My heroku website’s root page is essentially static, it has some ruby code in the view when its generated, but there’s nothing specific to a single user, so I’d like to have it cached by Varnish and served up without hitting my dyno (note that there are other pages that are dynamic in the application).
Heroku makes it seem very simple here. Just add response.headers['Cache-Control'] = 'public, max-age=300' and it’ll cache for 5 minutes before regenerating.
To test this I made the changed and outputted the date (Time.now) to the page, to see if it would remain the same for 5 minutes, but every time I access the page on a new browser it updates.

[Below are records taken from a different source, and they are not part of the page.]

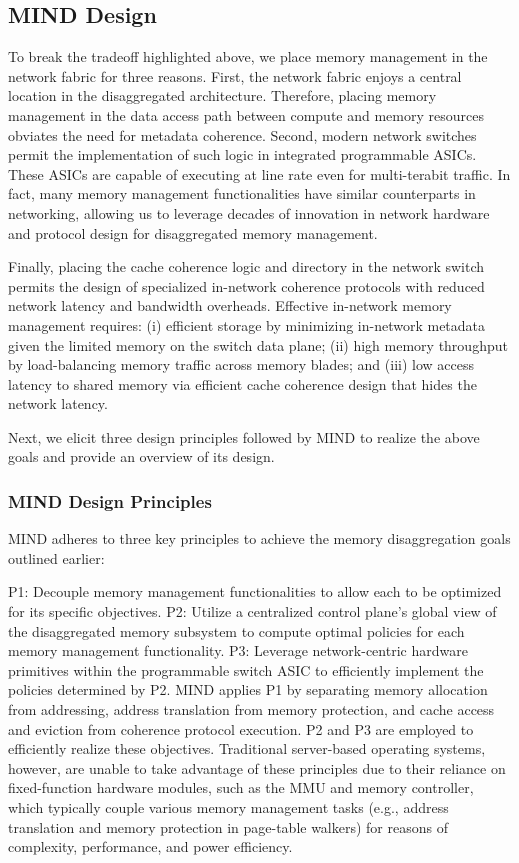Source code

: \subsection{MIND Design}
To break the tradeoff highlighted above, we place memory management in the network fabric for three reasons. First, the network fabric enjoys a central location in the disaggregated architecture. Therefore, placing memory management in the data access path between compute and memory resources obviates the need for metadata coherence. Second, modern network switches permit the implementation of such logic in integrated programmable ASICs. These ASICs are capable of executing at line rate even for multi-terabit traffic. In fact, many memory management functionalities have similar counterparts in networking, allowing us to leverage decades of innovation in network hardware and protocol design for disaggregated memory management.

Finally, placing the cache coherence logic and directory in the network switch permits the design of specialized in-network coherence protocols with reduced network latency and bandwidth overheads. Effective in-network memory management requires: (i) efficient storage by minimizing in-network metadata given the limited memory on the switch data plane; (ii) high memory throughput by load-balancing memory traffic across memory blades; and (iii) low access latency to shared memory via efficient cache coherence design that hides the network latency.

Next, we elicit three design principles followed by MIND to realize the above goals and provide an overview of its design.

\subsubsection{MIND Design Principles}
MIND adheres to three key principles to achieve the memory disaggregation goals outlined earlier:

P1: Decouple memory management functionalities to allow each to be optimized for its specific objectives.
P2: Utilize a centralized control plane's global view of the disaggregated memory subsystem to compute optimal policies for each memory management functionality.
P3: Leverage network-centric hardware primitives within the programmable switch ASIC to efficiently implement the policies determined by P2.
MIND applies P1 by separating memory allocation from addressing, address translation from memory protection, and cache access and eviction from coherence protocol execution. P2 and P3 are employed to efficiently realize these objectives. Traditional server-based operating systems, however, are unable to take advantage of these principles due to their reliance on fixed-function hardware modules, such as the MMU and memory controller, which typically couple various memory management tasks (e.g., address translation and memory protection in page-table walkers) for reasons of complexity, performance, and power efficiency.

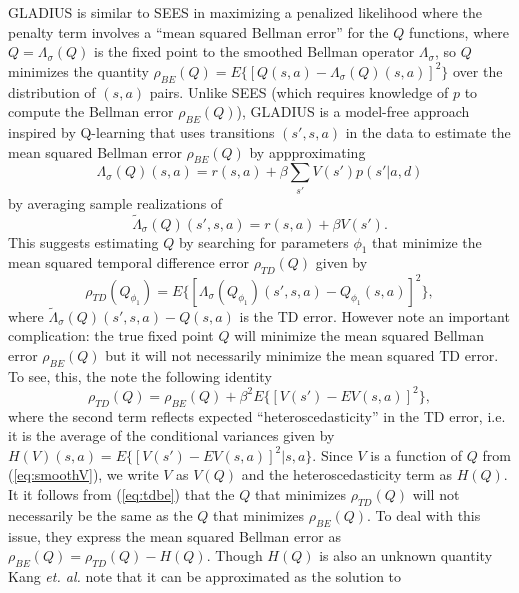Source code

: GLADIUS is similar to SEES in  maximizing a penalized likelihood where the penalty term 
involves a ``mean squared Bellman error'' for the $Q$ functions, where  $Q=\Lambda_\sigma(Q)$ is the fixed point
to the smoothed Bellman operator $\Lambda_\sigma$, so
$Q$ minimizes the quantity $\rho_{BE}(Q)=E\{[Q(s,a)-\Lambda_\sigma(Q)(s,a)]^2\}$ over the distribution of $(s,a)$ pairs.
Unlike SEES (which requires knowledge of $p$ to compute the Bellman error $\rho_{BE}(Q)$), GLADIUS is a model-free approach inspired
by Q-learning that uses transitions $(s',s,a)$ in the data to 
estimate the mean squared Bellman error $\rho_{BE}(Q)$ by appproximating 
\begin{equation}
\Lambda_\sigma(Q)(s,a)=r(s,a)+\beta \sum_{s'} V(s')p(s'|a,d)
\label{eq:Lambda}
\end{equation}
by averaging sample realizations of 
\begin{equation}
   \tilde\Lambda_\sigma(Q)(s',s,a) = r(s,a)+\beta V(s').
\label{eq:Lambdadraw}
\end{equation}
This suggests estimating $Q$ by searching for parameters $\phi_1$ that minimize
the mean squared temporal difference error $\rho_{TD}(Q)$
given by
\begin{equation}
        \rho_{TD}(Q_{\phi_1})=E\{[\Lambda_\sigma(Q_{\phi_1})(s',s,a)-Q_{\phi_1}(s,a)]^2\},
\end{equation}
where $\tilde\Lambda_\sigma(Q)(s',s,a)-Q(s,a)$ is the TD error.
However \citet{kang:2025} note an important  complication: the true fixed point $Q$ will minimize
the mean squared Bellman error $\rho_{BE}(Q)$ but it will not necessarily minimize the mean squared
TD error. To see, this, the note the following identity
\begin{equation}
   \rho_{TD}(Q)=\rho_{BE}(Q)+\beta^2 E\{[V(s')-EV(s,a)]^2\},
\label{eq:tdbe}
\end{equation}
where the second term reflects expected ``heteroscedasticity'' in the TD error, i.e. it is the average of the
conditional variances given by $H(V)(s,a)=E\{[V(s')-EV(s,a)]^2|s,a\}$. Since $V$ is a function of $Q$
from (\ref{eq:smoothV}), we write $V$ as $V(Q)$ and the heteroscedasticity term as $H(Q)$.  It 
it follows from (\ref{eq:tdbe}) that the $Q$ that minimizes $\rho_{TD}(Q)$ will not necessarily be the same as the $Q$ that minimizes $\rho_{BE}(Q)$.
To deal with this issue, they express the mean squared Bellman
error as  $\rho_{BE}(Q)=\rho_{TD}(Q)-H(Q)$. Though $H(Q)$ is also an unknown quantity
Kang {\it et. al.\/}  note that it can be approximated as the solution to
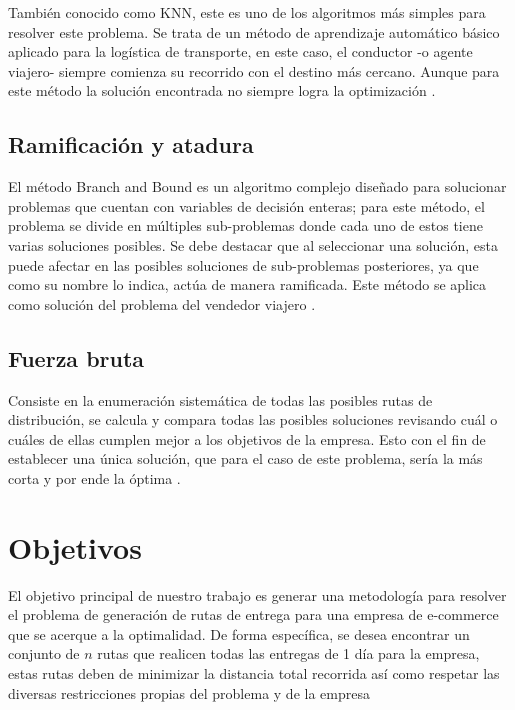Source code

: \documentclass[journal]{IEEEtran}
\begin{document}
            También conocido como KNN, este es uno de los algoritmos más simples para resolver este problema. Se trata de un método de aprendizaje automático básico aplicado para la logística de transporte, en este caso, el conductor -o agente viajero- siempre comienza su recorrido con el destino más cercano. Aunque para este método la solución encontrada no siempre logra la optimización \cite{trevelingProb}.

        \subsection{Ramificación y atadura}
        
            El método Branch and Bound es un algoritmo complejo diseñado para solucionar problemas que cuentan con variables de decisión enteras; para este método, el problema se divide en múltiples sub-problemas donde cada uno de estos tiene varias soluciones posibles. Se debe destacar que al seleccionar una solución, esta puede afectar en las posibles soluciones de sub-problemas posteriores, ya que como su nombre lo indica, actúa de manera ramificada. Este método se aplica como solución del problema del vendedor viajero \cite{trevelingProb}.

        \subsection{Fuerza bruta}
        
            Consiste en la enumeración sistemática de todas las posibles rutas de distribución, se calcula y compara todas las posibles soluciones revisando cuál o cuáles de ellas cumplen mejor a los objetivos de la empresa. Esto con el fin de establecer una única solución, que para el caso de este problema, sería la más corta y por ende la óptima \cite{trevelingProb}.
    
    \section{Objetivos} \label{sec:objectives}

        El objetivo principal de nuestro trabajo es generar una metodología para resolver el problema de generación de rutas de entrega para una empresa de e-commerce que se acerque a la optimalidad. De forma específica, se desea encontrar un conjunto de $n$ rutas que realicen todas las entregas de 1 día para la empresa, estas rutas deben de minimizar la distancia total recorrida así como respetar las diversas restricciones propias del problema y de la empresa
\end{document}
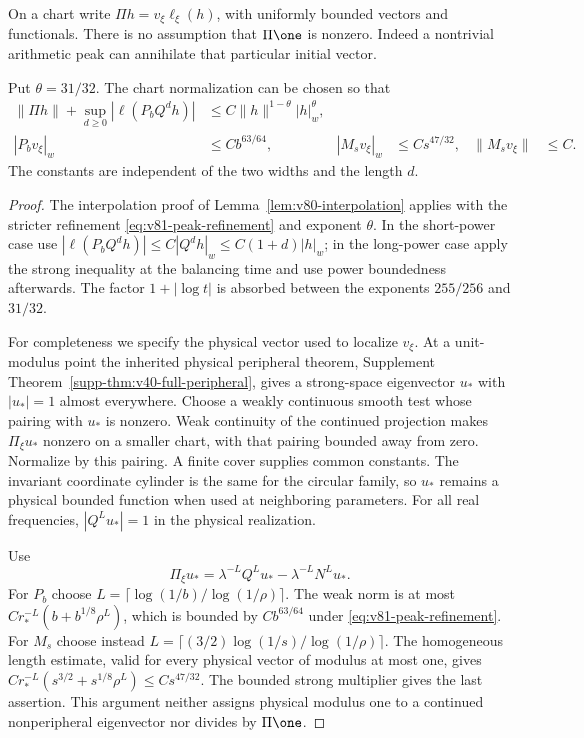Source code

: On a chart write $\Pi h=v_\xi\ell_\xi(h)$, with uniformly bounded
vectors and functionals. There is no assumption that $\Pi\one$ is
nonzero. Indeed a nontrivial arithmetic peak can annihilate that
particular initial vector.

\begin{lemma}
\label{lem:v81-peaks}
Put $\theta=31/32$. The chart normalization can be chosen so that
\begin{align}
 \|\Pi h\|+\sup_{d\ge0}|\ell(P_bQ^dh)|
       &\le C\|h\|^{1-\theta}|h|_w^\theta,
                                              \label{eq:v81-interpolation}\\
 |P_bv_\xi|_w&\le Cb^{63/64},&
 |M_sv_\xi|_w&\le Cs^{47/32},&\|M_sv_\xi\|&\le C.
                                              \label{eq:v81-eigen-local}
\end{align}
The constants are independent of the two widths and the length $d$.
\end{lemma}
\begin{proof}
The interpolation proof of Lemma~\ref{lem:v80-interpolation} applies
with the stricter refinement \eqref{eq:v81-peak-refinement} and
exponent $\theta$. In the short-power case use
$|\ell(P_bQ^dh)|\le C|Q^dh|_w\le C(1+d)|h|_w$;
in the long-power case apply the strong inequality at the balancing
time and use power boundedness afterwards. The factor $1+|\log t|$
is absorbed between the exponents $255/256$ and $31/32$.

For completeness we specify the physical vector used to localize
$v_\xi$. At a unit-modulus point the inherited physical peripheral
 theorem, Supplement Theorem~\ref{supp-thm:v40-full-peripheral}, gives
a strong-space eigenvector $u_*$ with $|u_*|=1$ almost everywhere.
Choose a weakly continuous smooth test whose pairing with $u_*$ is
nonzero. Weak continuity of the continued projection makes
$\Pi_\xi u_*$ nonzero on a smaller chart, with that pairing bounded
away from zero. Normalize by this pairing. A finite cover supplies
common constants. The invariant coordinate cylinder is the same
for the circular family, so $u_*$ remains a physical bounded function
when used at neighboring parameters. For all real frequencies,
$|Q^Lu_*|=1$ in the physical realization.

Use
\[
 \Pi_\xi u_*=\lambda^{-L}Q^Lu_*-\lambda^{-L}N^Lu_*.
\]
For $P_b$ choose $L=\lceil\log(1/b)/\log(1/\rho)\rceil$.
The weak norm is at most $Cr_*^{-L}(b+b^{1/8}\rho^L)$,
which is bounded by $Cb^{63/64}$ under
\eqref{eq:v81-peak-refinement}. For $M_s$ choose instead
$L=\lceil(3/2)\log(1/s)/\log(1/\rho)\rceil$.
The homogeneous length estimate, valid for every physical vector
of modulus at most one, gives
$Cr_*^{-L}(s^{3/2}+s^{1/8}\rho^L)\le Cs^{47/32}$.
The bounded strong multiplier gives the last assertion. This
argument neither assigns physical modulus one to a continued
nonperipheral eigenvector nor divides by $\Pi\one$.
\end{proof}

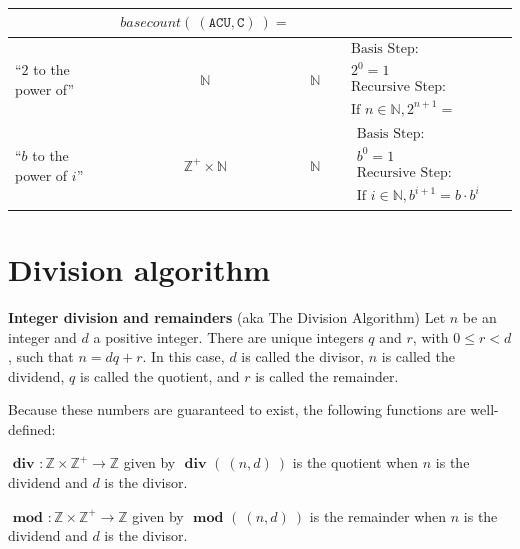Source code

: \documentclass[12pt, oneside]{article}
\newcommand{\A}[0]{\texttt{A}}
\newcommand{\C}[0]{\texttt{C}}
\newcommand{\U}[0]{\texttt{U}}
\begin{document}
\begin{center}
\begin{tabular}{p{0.65in}ccp{2.4in}p{2.4in}}
{\begin{align*}
    \end{align*}} & 
    {\begin{align*}
        basecount(~(\A\C\U, \C)~) = 
    \end{align*}}\\
\hline
``$2$ to the power of''& $\mathbb{N}$ & $\mathbb{N}$ & 
{\begin{align*}    
&\textrm{Basis Step:} \\
&2^0= 1 \\
&\textrm{Recursive Step:}\\
&\textrm{If } n \in \mathbb{N}, 2^{n+1} = \phantom{2 \cdot 2^n}
\end{align*}}\\
\hline
``$b$ to the power of $i$''& $\mathbb{Z}^+ \times \mathbb{N}$ & $\mathbb{N}$ & 
{\begin{align*}    
&\textrm{Basis Step:} \\
&b^0 = 1 \\
&\textrm{Recursive Step:}\\
&\textrm{If } i \in \mathbb{N}, b^{i+1} = b \cdot b^i
\end{align*}}
\end{tabular}
\end{center}

\newpage \vfill
\section*{Division algorithm}


{\bf Integer division and remainders} (aka The Division Algorithm) Let $n$ be an integer 
and $d$ a positive integer. There are unique integers $q$ and $r$, with $0 \leq r < d$, such that 
$n = dq + r$. In this case, $d$ is called the divisor, $n$ is called the dividend, 
$q$ is called the quotient, 
and $r$ is called the remainder. 

Because these numbers are guaranteed to exist, the following functions are well-defined: 

$\textbf{ div } : \mathbb{Z} \times \mathbb{Z}^+ \to \mathbb{Z}$ given by $\textbf{ div } ( ~(n,d)~)$ 
is the quotient when $n$ is the dividend and $d$ is the divisor.

$\textbf{ mod } : \mathbb{Z} \times \mathbb{Z}^+ \to \mathbb{Z}$ given by $\textbf{ mod } ( ~(n,d)~)$ 
is the remainder when $n$ is the dividend and $d$ is the divisor.
\end{document}
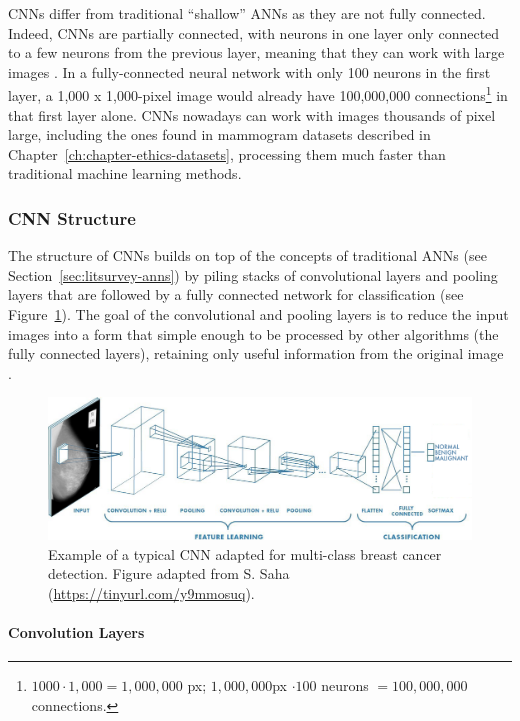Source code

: CNNs differ from traditional ``shallow'' ANNs as they are not fully connected. Indeed, CNNs are partially connected, with neurons in one layer only connected to a few neurons from the previous layer, meaning that they can work with large images \citep{Geron2019}. In a fully-connected neural network with only 100 neurons in the first layer, a 1,000 x 1,000-pixel image would already have 100,000,000 connections\footnote{$1000 \cdot 1,000 = 1,000,000$ px; $1,000,000$px $\cdot 100$ neurons $= 100,000,000$ connections.} in that first layer alone. CNNs nowadays can work with images thousands of pixel large, including the ones found in mammogram datasets described in Chapter~\ref{ch:chapter-ethics-datasets}, processing them much faster than traditional machine learning methods.

\subsubsection{CNN Structure}

The structure of CNNs builds on top of the concepts of traditional ANNs (see Section~\ref{sec:litsurvey-anns}) by piling stacks of convolutional layers and pooling layers that are followed by a fully connected network for classification (see Figure~\ref{fig:litsurvey-CNN-example}). The goal of the convolutional and pooling layers is to reduce the input images into a form that simple enough to be processed by other algorithms (the fully connected layers), retaining only useful information from the original image \citep{Shen2017}.

\begin{figure}[ht]
\centerline{\includegraphics[width=\textwidth]{figures/litsurvey/CNN example.png}}
\caption{\label{fig:litsurvey-CNN-example}Example of a typical CNN adapted for multi-class breast cancer detection. Figure adapted from S. Saha (\url{https://tinyurl.com/y9mmosuq}).}
\end{figure}

\paragraph{Convolution Layers}

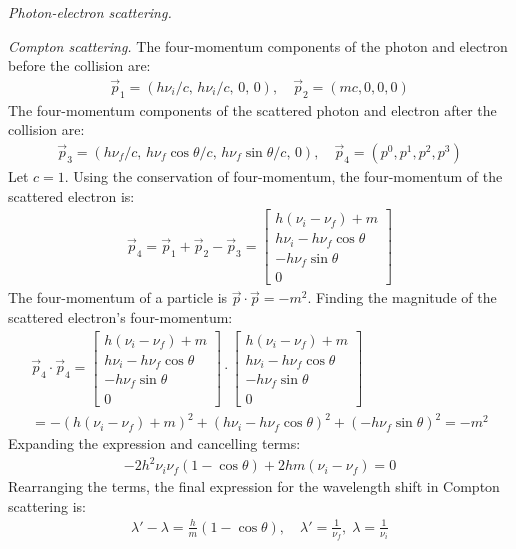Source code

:\documentclass{report}
\begin{document}
\begin{subquests}
	\item \emph{Photon-electron scattering.}
	\begin{subquests}
		\item \emph{Compton scattering.}
		The four-momentum components of the photon and electron before the collision are:
		\begin{gather*}
			\vec p_1 = (h\nu_i/c,\, h\nu_i/c,\, 0,\, 0), \quad \vec p_2 = (mc, 0, 0, 0)
		\end{gather*}
		The four-momentum components of the scattered photon and electron after the collision are:
		\begin{gather*}
			\vec p_3 = (h\nu_f/c,\,h\nu_f \cos\theta/c,\,h\nu_f \sin\theta/c,\,0), \quad \vec p_4 = (p^0, p^1, p^2, p^3)
		\end{gather*}
		Let $c=1$. Using the conservation of four-momentum, the four-momentum of the scattered electron is:
		\begin{gather*}
			\vec p_4 = \vec p_1 + \vec p_2 - \vec p_3 =
			\begin{bmatrix}
				h(\nu_i - \nu_f) + m \\
				h\nu_i - h\nu_f \cos\theta \\
				-h\nu_f \sin\theta \\
				0
			\end{bmatrix}
		\end{gather*}
		The four-momentum of a particle is $\vec p \cdot \vec p = -m^2$. Finding the magnitude of the scattered electron's four-momentum:
		\begin{gather*}
			{\vec p}_4 \cdot {\vec p}_4 =
			\begin{bmatrix}
				h(\nu_i - \nu_f) + m \\
				h\nu_i - h\nu_f \cos\theta \\
				-h\nu_f \sin\theta \\
				0
			\end{bmatrix} \cdot
			\begin{bmatrix}
				h(\nu_i - \nu_f) + m \\
				h\nu_i - h\nu_f \cos\theta \\
				-h\nu_f \sin\theta \\
				0
			\end{bmatrix} \\
			= -(h(\nu_i - \nu_f) + m)^2 + (h\nu_i - h\nu_f \cos\theta)^2 + (-h\nu_f \sin\theta)^2 = -m^2
		\end{gather*}
		Expanding the expression and cancelling terms:
		\begin{gather*}
			-2h^2\nu_i \nu_f (1-\cos\theta) + 2hm(\nu_i - \nu_f) = 0
		\end{gather*}
		Rearranging the terms, the final expression for the wavelength shift in Compton scattering is:
		\begin{gather*}
			\lambda' - \lambda = \frac{h}{m}(1-\cos\theta), \quad \lambda' = \frac{1}{\nu_f}, \; \lambda = \frac{1}{\nu_i}
		\end{gather*}


\end{subquests}
\end{subquests}
\end{document}

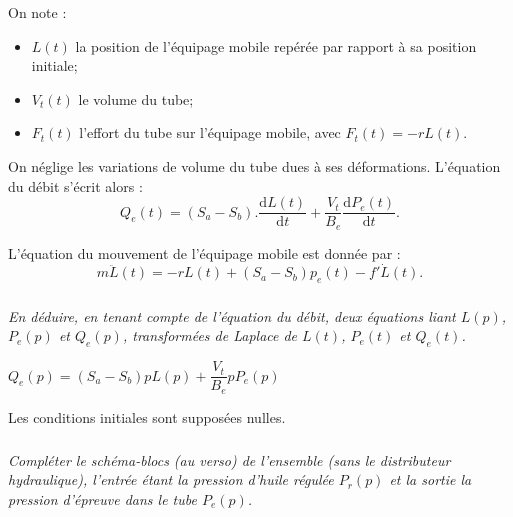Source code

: \documentclass[10pt,fleqn]{article} %
\begin{document}
\begin{multicols}{2}
On note :
\begin{itemize}
	\item $L(t)$ la position de l’équipage mobile repérée par rapport à sa position initiale;
	\item $V_t(t)$ le volume du tube;
	\item $F_t(t)$ l’effort du tube sur l’équipage mobile, avec $F_t(t) = - rL(t)$.
\end{itemize}

On néglige les variations de volume du tube dues à ses déformations. L’équation du débit s’écrit alors :
	$$Q_e (t)=(S_a-S_b ).\dfrac{\text{d}L(t)}{\text{d}t}+\dfrac{V_t}{B_e}  \dfrac{\text{d}P_e (t)}{\text{d}t}.$$
	
%	


L’équation du mouvement de l’équipage mobile est donnée par : 
$$
m\ddot{L}(t)=-rL(t)+\left(S_a-S_b \right)p_e(t)-f'\dot{L}(t).
$$

\fi
\subparagraph{}
\textit{En déduire, en tenant compte de l’équation du débit, deux équations liant $L(p)$, $P_e(p)$ et $Q_e(p)$, transformées de Laplace de $L(t)$, $P_e(t)$ et $Q_e(t)$. }
\ifprof
\begin{corrige}
	$Q_e (p)=(S_a-S_b )p L(p)+\dfrac{V_t}{B_e}  p P_e(p)$
\end{corrige}
\else
\fi
Les conditions initiales sont supposées nulles.

\subparagraph{}
\textit{Compléter le schéma-blocs (au verso) de l’ensemble (sans le distributeur hydraulique), l’entrée étant la pression d’huile régulée $P_r(p)$ et la sortie la pression d’épreuve dans le tube $P_e(p)$.}
\ifprof
\begin{corrige}
\end{corrige}
\else
\fi


\end{multicols}
\end{document}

Refreshing on the same browser works fine, but I think that’s because of the browser caching, not Heroku.
If it’s any help, when I do a curl -i to get the HTTP headers, I get this:
HTTP/1.1 200 OK^M
Server: nginx/0.7.67^M
Date: Thu, 29 Dec 2011 02:03:33 GMT^M
Content-Type: text/html; charset=utf-8^M
Connection: keep-alive^M
Cache-Control: public, max-age=300^M
X-Ua-Compatible: IE=Edge^M
Etag: "8a1b58f048968803980417a2914764d0"^M
X-Runtime: 0.038393^M
Content-Length: 8310^M
X-Varnish: 1040651825^M
Age: 0^M
Via: 1.1 varnish^M
Basically, I’d like to make sure that it’s generated once and then cached in Varnish, am I missing any options, do I have to configure something more? If you have other suggestions for serving a fast static page I’d love those as well.
Thanks!
The problem turned out to be that Heroku has a number of Varnish servers, so it takes about 10-15 page refreshes until the page was cached on all of the servers, after that it would stay cached. It was working all along, I just gave up after a few refreshes didn’t work.
I also increased the max_age so that I could see it more clearly, a 5 minute cache has almost no effect.